(Material for this exercise begins)

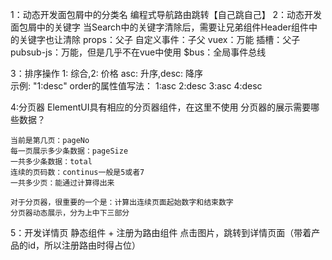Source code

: 1：动态开发面包屑中的分类名
编程式导航路由跳转【自己跳自己】
2：动态开发面包屑中的关键字
    当Search中的关键字清除后，需要让兄弟组件Header组件中的关键字也让清除
    props：父子
    自定义事件：子父
    vuex：万能
    插槽：父子
    pubsub-js：万能，但是几乎不在vue中使用
    $bus：全局事件总线

3：排序操作
    1: 综合,2: 价格 asc: 升序,desc: 降序  
    示例: "1:desc"
    order的属性值写法：
    1:asc
    2:desc
    3:asc
    4:desc


4:分页器
    ElementUI具有相应的分页器组件，在这里不使用
    分页器的展示需要哪些数据？

    当前是第几页：pageNo
    每一页展示多少条数据：pageSize
    一共多少条数据：total
    连续的页码数：continus一般是5或者7
    一共多少页：能通过计算得出来

    对于分页器，很重要的一个是：计算出连续页面起始数字和结束数字
    分页器动态展示，分为上中下三部分

5：开发详情页
    静态组件 + 注册为路由组件
    点击图片，跳转到详情页面（带着产品的id，所以注册路由时得占位）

(Material for this exercise ends)

- Problem to solve:
When you reproduce the material, keep every word exact and leave each picture out.

- Solved problem:
Source code

: 1：动态开发面包屑中的分类名
编程式导航路由跳转【自己跳自己】
2：动态开发面包屑中的关键字
    当Search中的关键字清除后，需要让兄弟组件Header组件中的关键字也让清除
    props：父子
    自定义事件：子父
    vuex：万能
    插槽：父子
    pubsub-js：万能，但是几乎不在vue中使用
    $bus：全局事件总线

3：排序操作
    1: 综合,2: 价格 asc: 升序,desc: 降序  
    示例: "1:desc"
    order的属性值写法：
    1:asc
    2:desc
    3:asc
    4:desc


4:分页器
    ElementUI具有相应的分页器组件，在这里不使用
    分页器的展示需要哪些数据？

    当前是第几页：pageNo
    每一页展示多少条数据：pageSize
    一共多少条数据：total
    连续的页码数：continus一般是5或者7
    一共多少页：能通过计算得出来

    对于分页器，很重要的一个是：计算出连续页面起始数字和结束数字
    分页器动态展示，分为上中下三部分

5：开发详情页
    静态组件 + 注册为路由组件
    点击图片，跳转到详情页面（带着产品的id，所以注册路由时得占位）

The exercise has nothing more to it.